Homero, el primer poeta del que se tenga memoria, criticaba sin temor a los arrogantes, “que se creen grandes y poderosos porque frecuentan la compañía de gente pequeña y villana”; pero lo cierto es que, en la Venezuela de hoy, quienes se imponen son los villanos. En un país desbordado por el hampa, la guerrilla, el narcotráfico, y la corrupción administrativa más escandalosa, sorprende la diligencia para detener a un poeta y a una novelista, por un comentario que, posiblemente, ya estaba en boca de muchos, y que, sin causar daño, nos ha advertido de lo que estamos haciendo mal.
En el siglo de oro de la literatura española, Francisco de Quevedo, burlándose del Conde Duque de Olivares, comenzaba uno de sus poemas con “Érase un hombre a una nariz pegado, érase una nariz superlativa, érase una alquitara medio viva, érase un peje espada mal barbado”. Y así seguía. Pero, a pesar de la importancia que los españoles atribuían al sentimiento del honor, hubiera sido ridículo imaginar al Duque de Olivares corriendo a los tribunales para que restablecieran su honor mancillado.
En 1594, William Shakespeare, en su drama Enrique VI, puso en boca de uno de sus personajes el juicio más categórico que alguien podía formular en contra de los abogados, y que, implacablemente, ha colgado sobre nuestras cabezas durante más de cuatro siglos: “Lo primero que debemos hacer es matar a todos los abogados”. Hubiera sido impensable que el equivalente al colegio de abogados de la época hubiera presentado una querella en contra de Shakespeare, por “instigación al odio”. Después de todo, esa frase, en boca de un carnicero unido a un grupo de facinerosos, dicha a un sedicioso y demagogo que se aprestaba a formar un gobierno tiránico, era el mejor homenaje que se podía rendir a los abogados, que (con las excepciones de siempre) constituían un obstáculo para los gobiernos despóticos.
Tampoco los jueces han sido bien tratados por la literatura. En Los viajes de Gulliver, Jonathan Swift se deleitó describiendo la corrupción de la justicia, y afirmó que no corresponde a su naturaleza y a su oficio el que los jueces actúen correctamente. Asimismo, para poner de relieve el carácter venal de los jueces, Quevedo escribió ese famoso poema que dice: “¿Quién los jueces con pasión, sin ser ungüento, hace humanos, pues untándoles las manos, les ablanda el corazón? ¿Quién gasta su opilación con oro y no con acero? El dinero”. Pero ni Jonathan Swift ni Quevedo fueron víctimas de la furia de los jueces, invocando un supuesto discurso de odio. Todo indica que, en tiempos pasados, sin tantas garantías constitucionales, había más respeto y más tolerancia por la crítica social, y por las ideas de otros.

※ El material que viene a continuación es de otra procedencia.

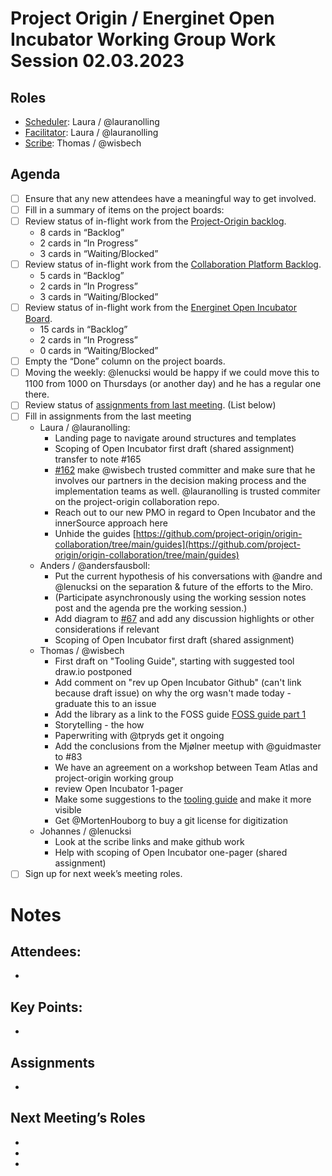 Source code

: # Project Origin / Energinet Open Incubator Working Group Work Session 02.03.2023

## Roles
- [Scheduler]: Laura / @lauranolling 
- [Facilitator]: Laura / @lauranolling
- [Scribe]: Thomas / @wisbech 

## Agenda
- [ ] Ensure that any new attendees have a meaningful way to get involved.
- [ ] Fill in a summary of items on the project boards:
- [ ] Review status of in-flight work from the [Project-Origin backlog](https://github.com/orgs/project-origin/projects/6/views/1).
  - 8 cards in “Backlog” 
  - 2 cards in “In Progress” 
  - 3 cards in “Waiting/Blocked”
- [ ] Review status of in-flight work from the [Collaboration Platform Backlog](https://github.com/orgs/project-origin/projects/2/views/1).
  - 5 cards in “Backlog” 
  - 2 cards in “In Progress” 
  - 3 cards in “Waiting/Blocked” 
- [ ] Review status of in-flight work from the [Energinet Open Incubator Board](https://github.com/orgs/project-origin/projects/11/views/2).
  - 15 cards in “Backlog” 
  - 2 cards in “In Progress” 
  - 0 cards in “Waiting/Blocked”
- [ ] Empty the “Done” column on the project boards.
- [ ] Moving the weekly: @lenucksi would be happy if we could move this to 1100 from 1000 on Thursdays (or another day) and he has a regular one there.
- [ ] Review status of [assignments from last meeting](https://github.com/project-origin/origin-collaboration/blob/main/meeting-minutes/project-origin-working-session-02-02-2023.md). (List below)
- [ ] Fill in assignments from the last meeting
  - Laura / @lauranolling:
    - Landing page to navigate around structures and templates
    - Scoping of Open Incubator first draft (shared assignment) transfer to note #165 
    - [#162](https://github.com/project-origin/origin-collaboration/issues/162) make @wisbech trusted committer and make sure that he involves our partners in the decision making process and the implementation teams as well. @lauranolling is trusted commiter on the project-origin collaboration repo.
    - Reach out to our new PMO in regard to Open Incubator and the innerSource approach here
    - Unhide the guides [https://github.com/project-origin/origin-collaboration/tree/main/guides](https://github.com/project-origin/origin-collaboration/tree/main/guides)
  - Anders / @andersfausboll:
    - Put the current hypothesis of his conversations with @andre and @lenucksi on the separation & future of the efforts to the Miro.  
    - (Participate asynchronously using the working session notes post and the agenda pre the working session.)
    - Add diagram to [#67](https://github.com/project-origin/origin-collaboration/issues/67) and add any discussion highlights or other considerations if relevant 
    - Scoping of Open Incubator first draft (shared assignment)
  - Thomas / @wisbech 
    - First draft on "Tooling Guide", starting with suggested tool draw.io  postponed 
    - Add comment on "rev up Open Incubator Github" (can't link because draft issue) on why the org wasn't made today - graduate this to an issue
    - Add the library as a link to the FOSS guide [FOSS guide part 1](https://github.com/orgs/project-origin/projects/11/views/1?pane=issue&itemId=19492319)
    - Storytelling - the how
    - Paperwriting with @tpryds get it ongoing 
    - Add the conclusions from the Mjølner meetup with @guidmaster to #83 
    - We have an agreement on a workshop between Team Atlas and project-origin working group
    - review Open Incubator 1-pager
    - Make some suggestions to the [tooling guide](https://github.com/project-origin/origin-collaboration/tree/main/guides) and make it more visible
    - Get @MortenHouborg to buy a git license for digitization
  - Johannes / @lenucksi
    - Look at the scribe links and make github work 
    - Help with scoping of Open Incubator one-pager (shared assignment)
- [ ] Sign up for next week’s meeting roles.

# Notes

## Attendees:
- 

## Key Points:
- 

## Assignments
- 

## Next Meeting’s Roles

- [Scheduler]:  @lauranolling 
- [Facilitator]:  @wisbech 
- [Scribe]: @lauranolling 

<!-- something tells me we need to fix the anchorlink style use here... -->

[Project board Project-Origin]: https://github.com/orgs/project-origin/projects/6/views/2
[Project board Collaboration Platform]: https://github.com/orgs/project-origin/projects/2/views/1
[Project board Energinet Open Incubator]: https://github.com/orgs/project-origin/projects/11

[Scheduler]: https://github.com/project-origin/origin-collaboration/blob/main/meeting-docs/roles.md#scheduler
[Facilitator]: https://github.com/project-origin/origin-collaboration/blob/main/meeting-docs/roles.md#facilitator
[Scribe]: https://github.com/project-origin/origin-collaboration/blob/main/meeting-docs/roles.md#scribe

En un poema dedicado a Gabriel González Videla, un expresidente chileno que, desde su cargo, hizo aprobar una ley semejante a “la ley del odio”, Neruda le llamó “vicioso traidor”, que hablaba “detrás de una cortina de bayonetas”, “perro mentiroso” y “degradado insaciable”. Eso sí era fuerte y directo. Pero Neruda estaba en el exilio, lejos de las garras vengadoras de un dictador que pudiera silenciarlo, y podía expresarse con libertad sobre un asunto de interés público, como es el carácter de un gobernante. Sin quedarse atrás, en uno de sus poemas, Eduardo Galeano decía que “los militares están en guerra contra sus compatriotas”, y que “los policías no combaten los crímenes, porque están ocupados en cometerlos”. En la Venezuela de hoy, en la que -técnicamente- no hay pena de muerte, ¿cuántos años de cárcel le hubieran correspondido a Neruda o a Galeano?

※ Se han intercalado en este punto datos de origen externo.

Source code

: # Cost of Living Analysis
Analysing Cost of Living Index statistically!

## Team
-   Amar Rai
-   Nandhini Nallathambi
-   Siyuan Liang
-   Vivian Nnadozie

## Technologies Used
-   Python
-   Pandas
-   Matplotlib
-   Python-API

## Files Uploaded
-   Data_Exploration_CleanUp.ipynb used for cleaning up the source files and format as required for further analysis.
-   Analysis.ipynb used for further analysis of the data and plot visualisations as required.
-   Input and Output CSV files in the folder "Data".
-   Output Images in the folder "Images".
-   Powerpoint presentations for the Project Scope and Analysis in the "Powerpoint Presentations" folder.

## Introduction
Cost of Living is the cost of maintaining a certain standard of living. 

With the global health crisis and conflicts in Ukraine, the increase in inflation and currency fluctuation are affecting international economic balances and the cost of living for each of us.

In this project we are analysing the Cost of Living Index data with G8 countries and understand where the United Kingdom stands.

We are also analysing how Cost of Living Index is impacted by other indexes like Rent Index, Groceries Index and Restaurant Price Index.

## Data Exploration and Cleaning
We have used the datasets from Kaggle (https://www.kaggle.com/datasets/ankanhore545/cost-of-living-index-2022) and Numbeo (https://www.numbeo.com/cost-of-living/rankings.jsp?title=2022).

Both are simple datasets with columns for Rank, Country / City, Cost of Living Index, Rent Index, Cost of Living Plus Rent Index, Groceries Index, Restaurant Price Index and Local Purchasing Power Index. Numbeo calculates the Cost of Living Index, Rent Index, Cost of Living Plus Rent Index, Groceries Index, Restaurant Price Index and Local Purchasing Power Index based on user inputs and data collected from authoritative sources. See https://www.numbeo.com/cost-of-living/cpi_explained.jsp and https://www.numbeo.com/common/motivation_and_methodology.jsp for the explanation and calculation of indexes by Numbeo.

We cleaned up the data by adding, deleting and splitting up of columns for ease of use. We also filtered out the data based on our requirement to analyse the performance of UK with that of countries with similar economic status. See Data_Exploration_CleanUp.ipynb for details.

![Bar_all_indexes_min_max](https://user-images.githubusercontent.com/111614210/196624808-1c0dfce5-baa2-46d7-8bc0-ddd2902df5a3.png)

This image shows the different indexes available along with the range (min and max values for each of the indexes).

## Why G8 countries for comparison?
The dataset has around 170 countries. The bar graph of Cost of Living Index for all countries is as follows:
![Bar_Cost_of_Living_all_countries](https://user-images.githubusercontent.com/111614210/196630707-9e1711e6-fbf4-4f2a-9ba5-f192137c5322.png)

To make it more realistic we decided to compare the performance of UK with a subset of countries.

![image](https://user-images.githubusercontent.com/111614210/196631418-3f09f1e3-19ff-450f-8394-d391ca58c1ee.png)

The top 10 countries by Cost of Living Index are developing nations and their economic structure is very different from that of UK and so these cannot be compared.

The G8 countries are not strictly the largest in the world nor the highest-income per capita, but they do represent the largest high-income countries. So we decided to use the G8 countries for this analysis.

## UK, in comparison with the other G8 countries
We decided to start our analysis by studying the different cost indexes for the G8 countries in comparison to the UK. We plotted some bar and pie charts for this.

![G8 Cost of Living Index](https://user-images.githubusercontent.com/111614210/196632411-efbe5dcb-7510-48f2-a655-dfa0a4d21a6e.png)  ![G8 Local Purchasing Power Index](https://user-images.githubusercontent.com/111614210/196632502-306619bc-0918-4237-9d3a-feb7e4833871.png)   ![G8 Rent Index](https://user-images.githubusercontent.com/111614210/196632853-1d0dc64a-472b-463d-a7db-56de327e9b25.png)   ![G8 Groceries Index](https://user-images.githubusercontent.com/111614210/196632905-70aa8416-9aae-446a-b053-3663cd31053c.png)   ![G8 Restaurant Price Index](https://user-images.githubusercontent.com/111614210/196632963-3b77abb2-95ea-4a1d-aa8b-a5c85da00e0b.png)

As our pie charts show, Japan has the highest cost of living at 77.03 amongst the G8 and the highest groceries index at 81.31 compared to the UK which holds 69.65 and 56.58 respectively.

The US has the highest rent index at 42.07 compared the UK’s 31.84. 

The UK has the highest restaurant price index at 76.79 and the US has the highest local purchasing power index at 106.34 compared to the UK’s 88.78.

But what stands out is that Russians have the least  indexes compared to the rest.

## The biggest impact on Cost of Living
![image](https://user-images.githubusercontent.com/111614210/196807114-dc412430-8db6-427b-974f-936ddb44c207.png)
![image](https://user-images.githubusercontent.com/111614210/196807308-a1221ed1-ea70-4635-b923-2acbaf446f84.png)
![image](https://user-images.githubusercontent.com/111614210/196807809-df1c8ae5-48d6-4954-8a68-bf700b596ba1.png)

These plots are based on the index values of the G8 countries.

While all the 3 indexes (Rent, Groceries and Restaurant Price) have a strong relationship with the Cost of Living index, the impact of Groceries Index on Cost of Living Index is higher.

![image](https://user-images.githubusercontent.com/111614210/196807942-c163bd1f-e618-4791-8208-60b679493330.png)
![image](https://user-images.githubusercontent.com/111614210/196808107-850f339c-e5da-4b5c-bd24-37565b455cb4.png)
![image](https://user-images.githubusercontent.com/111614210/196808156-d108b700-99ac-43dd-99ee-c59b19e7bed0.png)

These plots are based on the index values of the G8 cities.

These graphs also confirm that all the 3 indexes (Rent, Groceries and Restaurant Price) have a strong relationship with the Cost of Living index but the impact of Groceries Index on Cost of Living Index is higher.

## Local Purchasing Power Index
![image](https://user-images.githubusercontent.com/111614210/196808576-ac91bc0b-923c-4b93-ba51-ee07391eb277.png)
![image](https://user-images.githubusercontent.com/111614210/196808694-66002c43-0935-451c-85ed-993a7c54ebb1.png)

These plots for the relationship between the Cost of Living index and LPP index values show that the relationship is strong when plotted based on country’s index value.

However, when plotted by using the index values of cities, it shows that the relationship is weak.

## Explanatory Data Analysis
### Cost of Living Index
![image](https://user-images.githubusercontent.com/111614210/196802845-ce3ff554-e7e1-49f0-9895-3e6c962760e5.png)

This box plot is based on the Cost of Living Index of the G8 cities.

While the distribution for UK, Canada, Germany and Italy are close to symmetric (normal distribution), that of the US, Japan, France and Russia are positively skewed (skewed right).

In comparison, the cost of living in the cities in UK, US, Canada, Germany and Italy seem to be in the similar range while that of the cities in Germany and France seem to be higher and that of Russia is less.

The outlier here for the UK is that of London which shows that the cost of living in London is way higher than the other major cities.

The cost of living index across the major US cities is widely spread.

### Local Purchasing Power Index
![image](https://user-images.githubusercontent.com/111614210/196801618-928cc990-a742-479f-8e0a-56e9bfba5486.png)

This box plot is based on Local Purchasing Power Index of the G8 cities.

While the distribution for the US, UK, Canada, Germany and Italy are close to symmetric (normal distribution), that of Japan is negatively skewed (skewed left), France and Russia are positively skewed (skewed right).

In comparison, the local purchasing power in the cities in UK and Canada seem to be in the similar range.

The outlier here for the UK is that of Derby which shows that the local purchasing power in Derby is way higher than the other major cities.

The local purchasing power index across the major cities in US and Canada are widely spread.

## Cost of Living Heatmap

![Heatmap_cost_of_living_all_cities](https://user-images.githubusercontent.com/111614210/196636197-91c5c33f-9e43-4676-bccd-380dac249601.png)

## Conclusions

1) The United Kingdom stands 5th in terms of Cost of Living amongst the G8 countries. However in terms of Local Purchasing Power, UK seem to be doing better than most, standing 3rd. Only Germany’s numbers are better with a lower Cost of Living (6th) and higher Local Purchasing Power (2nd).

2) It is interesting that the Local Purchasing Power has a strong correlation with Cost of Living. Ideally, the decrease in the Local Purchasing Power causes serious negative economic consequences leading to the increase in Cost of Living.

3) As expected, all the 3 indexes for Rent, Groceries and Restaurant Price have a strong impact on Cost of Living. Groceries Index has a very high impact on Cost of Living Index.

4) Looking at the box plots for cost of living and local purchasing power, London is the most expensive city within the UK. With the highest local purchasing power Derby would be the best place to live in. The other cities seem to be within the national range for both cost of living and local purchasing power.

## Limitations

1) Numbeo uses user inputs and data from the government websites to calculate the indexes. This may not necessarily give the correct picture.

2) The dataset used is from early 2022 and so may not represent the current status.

A pesar de la alta estima en que siempre se les ha tenido, los poetas y los literatos no tienen prerrogativas especiales sobre el resto de los ciudadanos; pero tampoco tienen menos derechos. En democracia, la literatura y la poesía son una forma de expresión amparada por la garantía de la libertad de expresión. Según la Corte Europea de Derechos Humanos, la libertad de expresión protege no solamente la sustancia de las ideas y de la información expresada, sino también la forma en que ella se transmite. Puede agregarse que, para ser libertad, la libertad de expresión no está sujeta a las condiciones que -al margen de la Constitución y de la idea misma de la libertad- determine un juez cualquiera, para complacer a sus amos e imponer el silencio a quienes no piensen como los gobernantes de turno. En democracia, no hay espacio para leyes que -con el pretexto del odio o la difamación de figuras públicas- criminalicen la protesta social, la disidencia política, o la difusión de ideas e informaciones de cualquier tipo. La transparencia en el manejo de los asuntos públicos requiere de un debate franco y abierto. Por eso, cuando se recupere la democracia en Venezuela, la primera tarea debería ser derogar la ley del odio, la ley de responsabilidad civil en radio y televisión, los delitos de vilipendio, y la anunciada ley para regular las redes sociales.